■ TASK:
Copy each line from the records below in which the word "proof" is found.

■ INFORMATION:

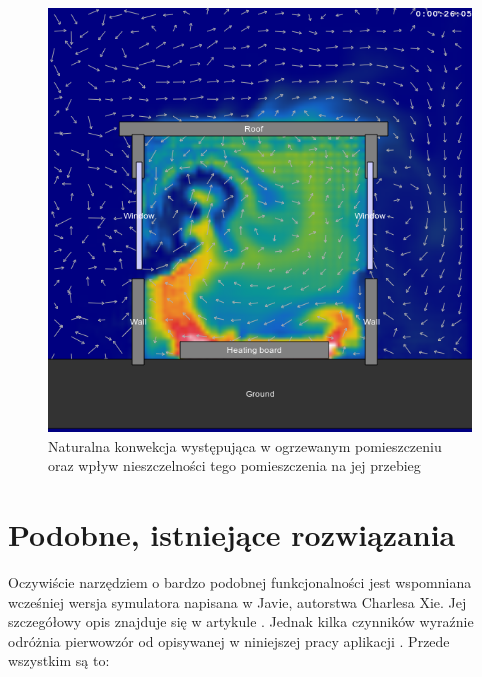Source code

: \begin{figure}[!h]
\centering
\includegraphics[width=.6\textwidth]{img/fluidExample2}
\caption{Naturalna konwekcja występująca w ogrzewanym pomieszczeniu oraz wpływ 
nieszczelności tego pomieszczenia na jej przebieg}
\label{fig:fluidExample2}
\end{figure}

\section{Podobne, istniejące rozwiązania}

Oczywiście narzędziem o bardzo podobnej funkcjonalności jest wspomniana
wcześniej wersja symulatora \en napisana w Javie, autorstwa Charlesa Xie. Jej
szczegółowy opis znajduje się w artykule \cite{orgEnergy2D}. Jednak kilka
czynników wyraźnie odróżnia pierwowzór od opisywanej w niniejszej pracy
aplikacji \en. Przede wszystkim są to:

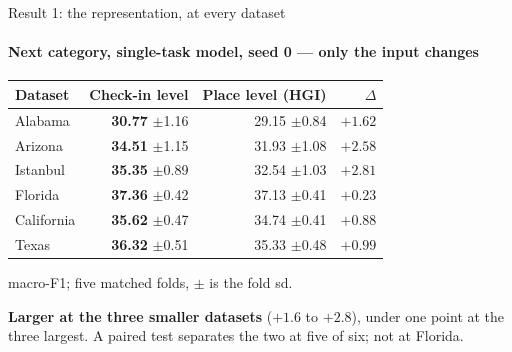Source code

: \documentclass{beamer}
\begin{document}
\begin{frame}{Result 1: the representation, at every dataset}
    \framesubtitle{Next category, single-task model, seed 0 --- only the input changes}
    \begin{center}
        \small
        \setlength{\tabcolsep}{9pt}
        \begin{tabular}{@{}lrrr@{}}
            \toprule
            \textbf{Dataset} & \textbf{Check-in level} & \textbf{Place level (HGI)} & \textbf{$\Delta$} \\
            \midrule
            Alabama    & \textbf{30.77} $\pm$1.16 & 29.15 $\pm$0.84 & $+1.62$ \\
            Arizona    & \textbf{34.51} $\pm$1.15 & 31.93 $\pm$1.08 & $+2.58$ \\
            Istanbul   & \textbf{35.35} $\pm$0.89 & 32.54 $\pm$1.03 & $+2.81$ \\
            Florida    & \textbf{37.36} $\pm$0.42 & 37.13 $\pm$0.41 & $+0.23$ \\
            California & \textbf{35.62} $\pm$0.47 & 34.74 $\pm$0.41 & $+0.88$ \\
            Texas      & \textbf{36.32} $\pm$0.51 & 35.33 $\pm$0.48 & $+0.99$ \\
            \bottomrule
        \end{tabular}\par
        \smallskip
        {\footnotesize macro-F1; five matched folds, $\pm$ is the fold sd.\par}
    \end{center}

    {\footnotesize
    \textbf{Larger at the three smaller datasets} ($+1.6$ to $+2.8$), under one point at the three
    largest. A paired test separates the two at five of six; \alert{not at Florida}.\par}
\end{frame}
\end{document}
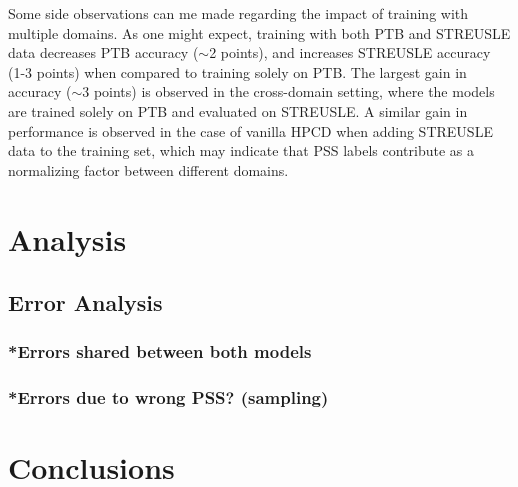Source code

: Some side observations can me made regarding the impact of training with multiple domains. As one might expect, training with both PTB and STREUSLE data decreases PTB accuracy ($\sim$2 points), and increases STREUSLE accuracy (1-3 points) when compared to training solely on PTB. The largest gain in accuracy ($\sim$3 points) is observed in the cross-domain setting, where the models are trained solely on PTB and evaluated on STREUSLE. A similar gain in performance is observed in the case of vanilla HPCD when adding STREUSLE data to the training set, which may indicate that PSS labels contribute as a normalizing factor between different domains.

\section{Analysis}
\subsection{Error Analysis}
\subsubsection{*Errors shared between both models}
\subsubsection{*Errors due to wrong PSS? (sampling)}

\section{Conclusions}
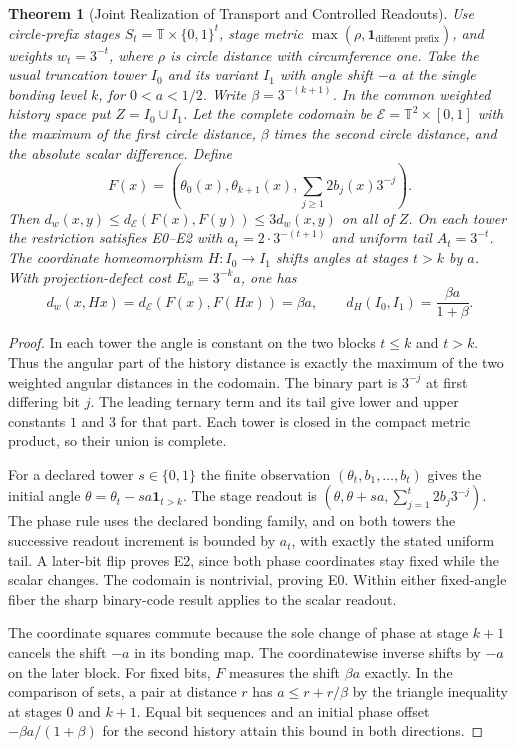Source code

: \documentclass[11pt,a4paper]{article}
\theoremstyle{plain}
\newtheorem{theorem}{Theorem}[section]
\theoremstyle{definition}
\theoremstyle{remark}
\begin{document}
\begin{theorem}[Joint Realization of Transport and Controlled Readouts]\label{thm:joint-transport-readout}
Use circle-prefix stages $S_t=\mathbb T\times\{0,1\}^t$, stage metric $\max(\rho,\mathbf{1}_{\text{different prefix}})$, and weights $w_t=3^{-t}$, where $\rho$ is circle distance with circumference one. Take the usual truncation tower $I_0$ and its variant $I_1$ with angle shift $-a$ at the single bonding level $k$, for $0<a<1/2$. Write $\beta=3^{-(k+1)}$. In the common weighted history space put $Z=I_0\cup I_1$. Let the complete codomain be $\mathcal E=\mathbb T^2\times[0,1]$ with the maximum of the first circle distance, $\beta$ times the second circle distance, and the absolute scalar difference. Define
\[
 F(x)=\left(\theta_0(x),\theta_{k+1}(x),\sum_{j\geq1}2b_j(x)3^{-j}\right).
\]
Then $d_w(x,y)\leq d_{\mathcal E}(F(x),F(y))\leq3d_w(x,y)$ on all of $Z$. On each tower the restriction satisfies E0--E2 with $a_t=2\cdot3^{-(t+1)}$ and uniform tail $A_t=3^{-t}$. The coordinate homeomorphism $H:I_0\to I_1$ shifts angles at stages $t>k$ by $a$. With projection-defect cost $E_w=3^{-k}a$, one has
\[
 d_w(x,Hx)=d_{\mathcal E}(F(x),F(Hx))=\beta a,\qquad
 d_H(I_0,I_1)=\frac{\beta a}{1+\beta}.
\]
\end{theorem}
\begin{proof}
In each tower the angle is constant on the two blocks $t\le k$ and $t>k$. Thus the angular part of the history distance is exactly the maximum of the two weighted angular distances in the codomain. The binary part is $3^{-j}$ at first differing bit $j$. The leading ternary term and its tail give lower and upper constants $1$ and $3$ for that part. Each tower is closed in the compact metric product, so their union is complete.

For a declared tower $s\in\{0,1\}$ the finite observation $(\theta_t,b_1,\ldots,b_t)$ gives the initial angle $\theta=\theta_t-sa\mathbf 1_{t>k}$. The stage readout is $(\theta,\theta+sa,\sum_{j=1}^t2b_j3^{-j})$. The phase rule uses the declared bonding family, and on both towers the successive readout increment is bounded by $a_t$, with exactly the stated uniform tail. A later-bit flip proves E2, since both phase coordinates stay fixed while the scalar changes. The codomain is nontrivial, proving E0. Within either fixed-angle fiber the sharp binary-code result applies to the scalar readout.

The coordinate squares commute because the sole change of phase at stage $k+1$ cancels the shift $-a$ in its bonding map. The coordinatewise inverse shifts by $-a$ on the later block. For fixed bits, $F$ measures the shift $\beta a$ exactly. In the comparison of sets, a pair at distance $r$ has $a\leq r+r/\beta$ by the triangle inequality at stages $0$ and $k+1$. Equal bit sequences and an initial phase offset $-\beta a/(1+\beta)$ for the second history attain this bound in both directions.
\end{proof}
\end{document}
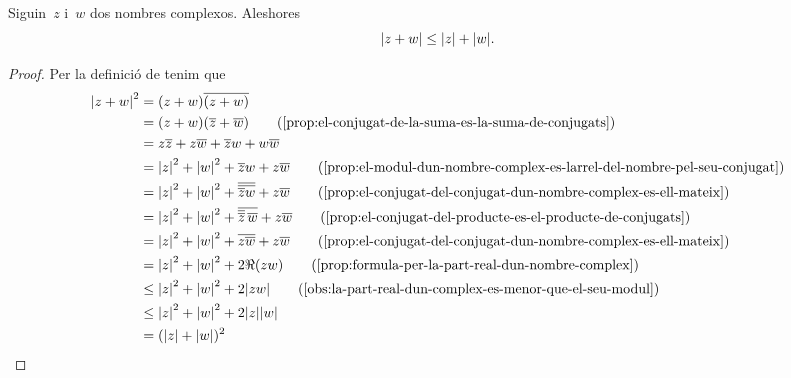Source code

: \documentclass[../analisi-complexa.tex]{subfiles}
\begin{document}
    \begin{proposition}
        \label{prop:desigualta-triangular-nombres-complexos}
        Siguin~\(z\) i~\(w\) dos nombres complexos.
        Aleshores
        \[
            \modul{z+w} \leq \modul{z}+\modul{w}.
        \]
    \end{proposition}
    \begin{proof}
        Per la definició de  tenim que
        \begin{align*}
            \modul{z+w}^{2} &= (z+w)\conjugat{(z+w)} \\
                            &= (z+w)(\conjugat{z}+\conjugat{w})
                            \tag{\ref{prop:el-conjugat-de-la-suma-es-la-suma-de-conjugats}} \\
                            &= z\conjugat{z}+z\conjugat{w}
                               +\conjugat{z}w+w\conjugat{w} \\
                            &= \modul{z}^{2}+\modul{w}^{2}
                               +\conjugat{z}w+z\conjugat{w}
                            \tag{\ref{prop:el-modul-dun-nombre-complex-es-larrel-del-nombre-pel-seu-conjugat}} \\
                            &= \modul{z}^{2}+\modul{w}^{2}
                               +\conjugat{\conjugat{\conjugat{z}w}}+z\conjugat{w}
                               \tag{\ref{prop:el-conjugat-del-conjugat-dun-nombre-complex-es-ell-mateix}} \\
                            &= \modul{z}^{2}+\modul{w}^{2}
                               +\conjugat{\conjugat{\conjugat{z}}\,\conjugat{w}}+z\conjugat{w}
                            \tag{\ref{prop:el-conjugat-del-producte-es-el-producte-de-conjugats}} \\
                            &= \modul{z}^{2}+\modul{w}^{2}
                               +\conjugat{z\conjugat{w}}+z\conjugat{w}
                            \tag{\ref{prop:el-conjugat-del-conjugat-dun-nombre-complex-es-ell-mateix}} \\
                            &= \modul{z}^{2}+\modul{w}^{2}+2\Re(zw)
                            \tag{\ref{prop:formula-per-la-part-real-dun-nombre-complex}} \\
                            &\leq \modul{z}^{2}+\modul{w}^{2}+2\modul{zw}
                            \tag{\ref{obs:la-part-real-dun-complex-es-menor-que-el-seu-modul}} \\
                            &\leq \modul{z}^{2}+\modul{w}^{2}
                                  +2\modul{z}\modul{w} \\
                            &= (\modul{z}+\modul{w})^{2}
        \end{align*}
    \end{proof}
\end{document}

■ WRITTEN RESPONSE:
\begin{proof}
\end{proof}
    \begin{proof}
    \end{proof}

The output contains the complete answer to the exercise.